Stored data entries
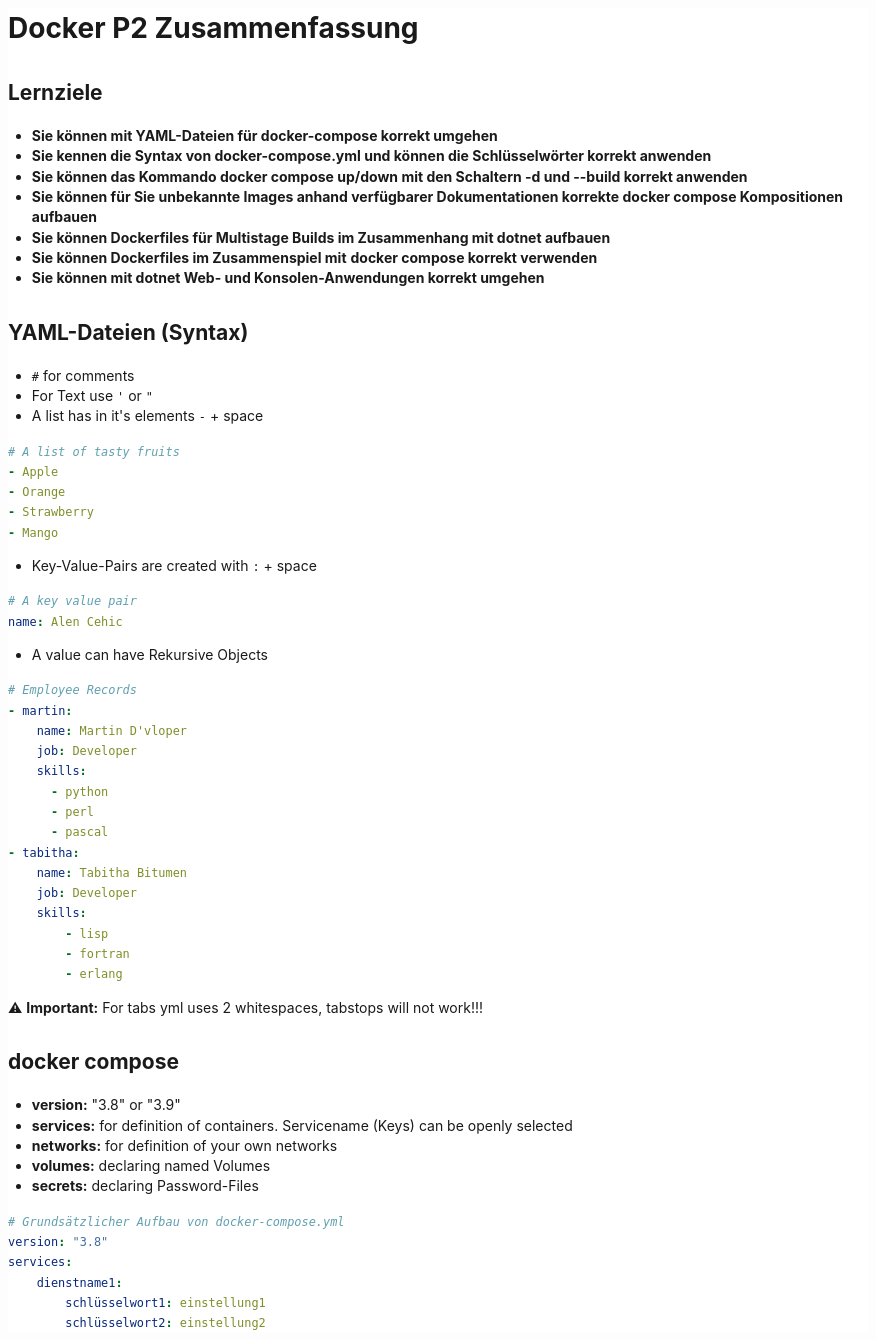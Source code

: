 # Docker P2 Zusammenfassung
## Lernziele
- **Sie können mit YAML-Dateien für docker-compose korrekt umgehen**
- **Sie kennen die Syntax von docker-compose.yml und können die Schlüsselwörter korrekt anwenden**
- **Sie können das Kommando docker compose up/down mit den Schaltern -d und --build korrekt anwenden**
- **Sie können für Sie unbekannte Images anhand verfügbarer Dokumentationen korrekte docker compose Kompositionen aufbauen**
- **Sie können Dockerfiles für Multistage Builds im Zusammenhang mit dotnet aufbauen**
- **Sie können Dockerfiles im Zusammenspiel mit** **docker compose korrekt verwenden**
- **Sie können mit dotnet Web- und Konsolen-Anwendungen korrekt umgehen**
## YAML-Dateien (Syntax)
- `#` for comments
- For Text use `'` or `"`
- A list has in it's elements `-` + space
```yml
# A list of tasty fruits
- Apple
- Orange
- Strawberry
- Mango
```
- Key-Value-Pairs are created with `:` + space
```yml
# A key value pair
name: Alen Cehic
```
- A value can have Rekursive Objects
```yml
# Employee Records
- martin:
    name: Martin D'vloper
    job: Developer
    skills:
      - python
      - perl
      - pascal
- tabitha:
    name: Tabitha Bitumen
    job: Developer
    skills:
        - lisp
        - fortran
        - erlang
```
⚠️ **Important:** For tabs yml uses 2 whitespaces, tabstops will not work!!!

## docker compose
- **version:** "3.8" or "3.9"
- **services:** for definition of containers. Servicename (Keys) can be openly selected
- **networks:** for definition of your own networks
- **volumes:** declaring named Volumes
- **secrets:** declaring Password-Files
```yml
# Grundsätzlicher Aufbau von docker-compose.yml
version: "3.8"
services:
    dienstname1:
        schlüsselwort1: einstellung1
        schlüsselwort2: einstellung2
```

AIM OF THE TASK
Without the pictures, restate all of the entries word for word.

TASK ANSWER
Source code

: # Docker P2 Zusammenfassung
## Lernziele
- **Sie können mit YAML-Dateien für docker-compose korrekt umgehen**
- **Sie kennen die Syntax von docker-compose.yml und können die Schlüsselwörter korrekt anwenden**
- **Sie können das Kommando docker compose up/down mit den Schaltern -d und --build korrekt anwenden**
- **Sie können für Sie unbekannte Images anhand verfügbarer Dokumentationen korrekte docker compose Kompositionen aufbauen**
- **Sie können Dockerfiles für Multistage Builds im Zusammenhang mit dotnet aufbauen**
- **Sie können Dockerfiles im Zusammenspiel mit** **docker compose korrekt verwenden**
- **Sie können mit dotnet Web- und Konsolen-Anwendungen korrekt umgehen**
## YAML-Dateien (Syntax)
- `#` for comments
- For Text use `'` or `"`
- A list has in it's elements `-` + space
```yml
# A list of tasty fruits
- Apple
- Orange
- Strawberry
- Mango
```
- Key-Value-Pairs are created with `:` + space
```yml
# A key value pair
name: Alen Cehic
```
- A value can have Rekursive Objects
```yml
# Employee Records
- martin:
    name: Martin D'vloper
    job: Developer
    skills:
      - python
      - perl
      - pascal
- tabitha:
    name: Tabitha Bitumen
    job: Developer
    skills:
        - lisp
        - fortran
        - erlang
```
⚠️ **Important:** For tabs yml uses 2 whitespaces, tabstops will not work!!!

## docker compose
- **version:** "3.8" or "3.9"
- **services:** for definition of containers. Servicename (Keys) can be openly selected
- **networks:** for definition of your own networks
- **volumes:** declaring named Volumes
- **secrets:** declaring Password-Files
```yml
# Grundsätzlicher Aufbau von docker-compose.yml
version: "3.8"
services:
    dienstname1:
        schlüsselwort1: einstellung1
        schlüsselwort2: einstellung2
```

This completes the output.